Sécurité sociale, mutuelles, santé : Une société malade25/11/20042004Journal/medias/journalnumero/images/2004/11/une1895.jpg.445x577_q85_box-0%2C104%2C1383%2C1896_crop_detail.jpg

Editorial

Sécurité sociale, mutuelles, santé : Une société malade

Après des hausses importantes en 2004, allant jusqu'à 15% dans certains cas, les mutuelles et les assurances santé complémentaires annoncent de nouvelles hausses pour l'année prochaine. Des hausses conséquentes de nouveau puisqu'elles pourront aller jusqu'à 10%. Les principales victimes en seront les travailleurs, car c'est leur pouvoir d'achat que ces hausses de tarifs diminueront. Ils paieront aussi par une dégradation de la qualité des soins.

L'augmentation des tarifs des mutuelles est un des aspects d'une politique bien plus générale. Cela fait des années que tous les gouvernements se refusent à prélever sur les profits patronaux les sommes nécessaires pour assurer, par le biais des caisses de Sécurité sociale, des soins convenables à tout le monde. Au lieu d'augmenter les prélèvements sur les profits patronaux, tous les gouvernements ont préféré taxer davantage les salariés, mais aussi les retraités et les chômeurs. Durant les trente dernières années, la contribution prélevée sur les catégories sociales aux revenus les plus modestes a augmenté deux fois et demie plus que la contribution patronale.

Qui plus est, c'est sur les fonds des caisses de Sécurité sociale qu'on accorde au patronat des allégements de charges sociales, ce qui revient à les subventionner pour les salaires des travailleurs embauchés pour des emplois non qualifiés.

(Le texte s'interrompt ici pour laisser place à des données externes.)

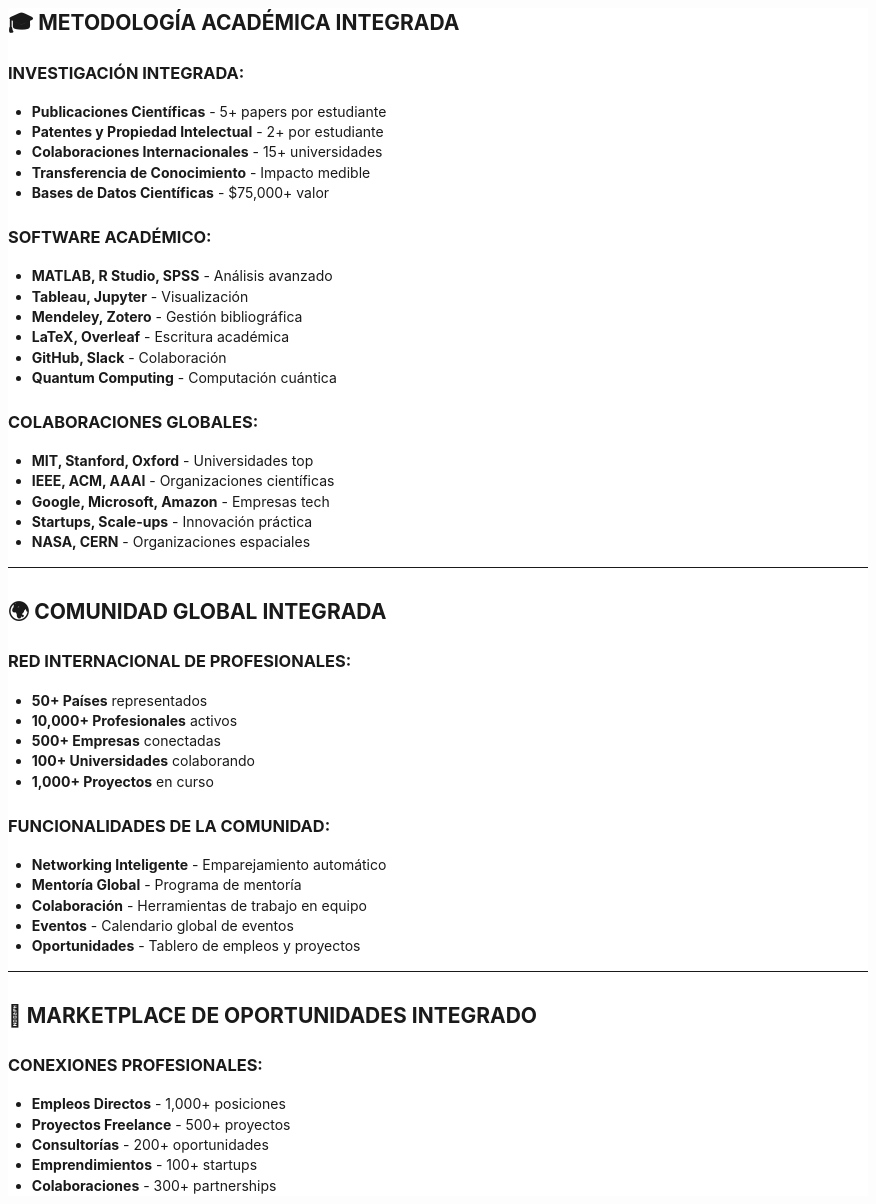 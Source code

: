 
## 🎓 **METODOLOGÍA ACADÉMICA INTEGRADA**

### **INVESTIGACIÓN INTEGRADA:**
- **Publicaciones Científicas** - 5+ papers por estudiante
- **Patentes y Propiedad Intelectual** - 2+ por estudiante
- **Colaboraciones Internacionales** - 15+ universidades
- **Transferencia de Conocimiento** - Impacto medible
- **Bases de Datos Científicas** - $75,000+ valor

### **SOFTWARE ACADÉMICO:**
- **MATLAB, R Studio, SPSS** - Análisis avanzado
- **Tableau, Jupyter** - Visualización
- **Mendeley, Zotero** - Gestión bibliográfica
- **LaTeX, Overleaf** - Escritura académica
- **GitHub, Slack** - Colaboración
- **Quantum Computing** - Computación cuántica

### **COLABORACIONES GLOBALES:**
- **MIT, Stanford, Oxford** - Universidades top
- **IEEE, ACM, AAAI** - Organizaciones científicas
- **Google, Microsoft, Amazon** - Empresas tech
- **Startups, Scale-ups** - Innovación práctica
- **NASA, CERN** - Organizaciones espaciales

---

## 🌍 **COMUNIDAD GLOBAL INTEGRADA**

### **RED INTERNACIONAL DE PROFESIONALES:**
- **50+ Países** representados
- **10,000+ Profesionales** activos
- **500+ Empresas** conectadas
- **100+ Universidades** colaborando
- **1,000+ Proyectos** en curso

### **FUNCIONALIDADES DE LA COMUNIDAD:**
- **Networking Inteligente** - Emparejamiento automático
- **Mentoría Global** - Programa de mentoría
- **Colaboración** - Herramientas de trabajo en equipo
- **Eventos** - Calendario global de eventos
- **Oportunidades** - Tablero de empleos y proyectos

---

## 💼 **MARKETPLACE DE OPORTUNIDADES INTEGRADO**

### **CONEXIONES PROFESIONALES:**
- **Empleos Directos** - 1,000+ posiciones
- **Proyectos Freelance** - 500+ proyectos
- **Consultorías** - 200+ oportunidades
- **Emprendimientos** - 100+ startups
- **Colaboraciones** - 300+ partnerships
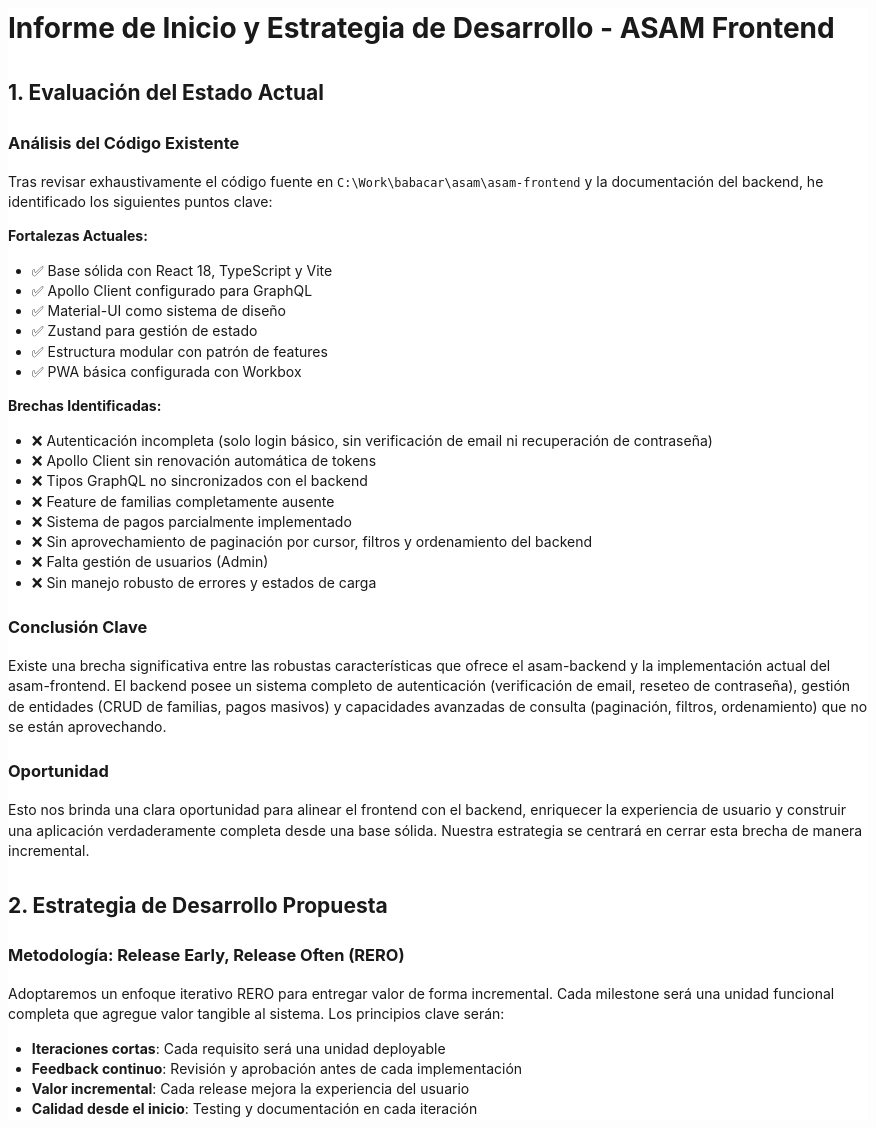 # Informe de Inicio y Estrategia de Desarrollo - ASAM Frontend

## 1. Evaluación del Estado Actual

### Análisis del Código Existente

Tras revisar exhaustivamente el código fuente en `C:\Work\babacar\asam\asam-frontend` y la documentación del backend, he identificado los siguientes puntos clave:

**Fortalezas Actuales:**
- ✅ Base sólida con React 18, TypeScript y Vite
- ✅ Apollo Client configurado para GraphQL
- ✅ Material-UI como sistema de diseño
- ✅ Zustand para gestión de estado
- ✅ Estructura modular con patrón de features
- ✅ PWA básica configurada con Workbox

**Brechas Identificadas:**
- ❌ Autenticación incompleta (solo login básico, sin verificación de email ni recuperación de contraseña)
- ❌ Apollo Client sin renovación automática de tokens
- ❌ Tipos GraphQL no sincronizados con el backend
- ❌ Feature de familias completamente ausente
- ❌ Sistema de pagos parcialmente implementado
- ❌ Sin aprovechamiento de paginación por cursor, filtros y ordenamiento del backend
- ❌ Falta gestión de usuarios (Admin)
- ❌ Sin manejo robusto de errores y estados de carga

### Conclusión Clave

Existe una brecha significativa entre las robustas características que ofrece el asam-backend y la implementación actual del asam-frontend. El backend posee un sistema completo de autenticación (verificación de email, reseteo de contraseña), gestión de entidades (CRUD de familias, pagos masivos) y capacidades avanzadas de consulta (paginación, filtros, ordenamiento) que no se están aprovechando.

### Oportunidad

Esto nos brinda una clara oportunidad para alinear el frontend con el backend, enriquecer la experiencia de usuario y construir una aplicación verdaderamente completa desde una base sólida. Nuestra estrategia se centrará en cerrar esta brecha de manera incremental.

## 2. Estrategia de Desarrollo Propuesta

### Metodología: Release Early, Release Often (RERO)

Adoptaremos un enfoque iterativo RERO para entregar valor de forma incremental. Cada milestone será una unidad funcional completa que agregue valor tangible al sistema. Los principios clave serán:

- **Iteraciones cortas**: Cada requisito será una unidad deployable
- **Feedback continuo**: Revisión y aprobación antes de cada implementación
- **Valor incremental**: Cada release mejora la experiencia del usuario
- **Calidad desde el inicio**: Testing y documentación en cada iteración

Gouvernement et grand patronat creusent ainsi le déficit de la Sécurité sociale qui, pour rétablir l'équilibre, rembourse de moins en moins les dépenses de santé. Pour 617 médicaments, le remboursement est passé de 65% à 35%. Le forfait hospitalier a été augmenté d'un euro. Et la réforme en cours de l'Assurance maladie va aggraver encore les choses en imposant une augmentation supplémentaire du forfait hospitalier et en faisant payer aux malades un euro à chaque consultation.

Pour faire face à ces diminutions de remboursements, un nombre croissant de salariés sont obligés de cotiser à une mutuelle ou une assurance complémentaire. Encore faut-il pouvoir le faire! Combien de travailleurs en intérim ou même en CDI ont des salaires qui ne leur permettent pas de payer une mutuelle? Combien sont ainsi ceux qui ne peuvent plus se soigner convenablement, qui ne peuvent plus acheter les médicaments qui leur sont nécessaires?

Même lorsque ce sont les entreprises qui paient une partie des cotisations d'assurance complémentaire, elles n'en paient qu'une partie, justement, le reste étant à la charge des salariés. Et puis, confrontés à la hausse de leur propre part de cotisation, les patrons resserrent les contrôles, font pression contre les arrêts-maladie et renégocient leurs charges au détriment de la qualité de la couverture pour leurs salariés.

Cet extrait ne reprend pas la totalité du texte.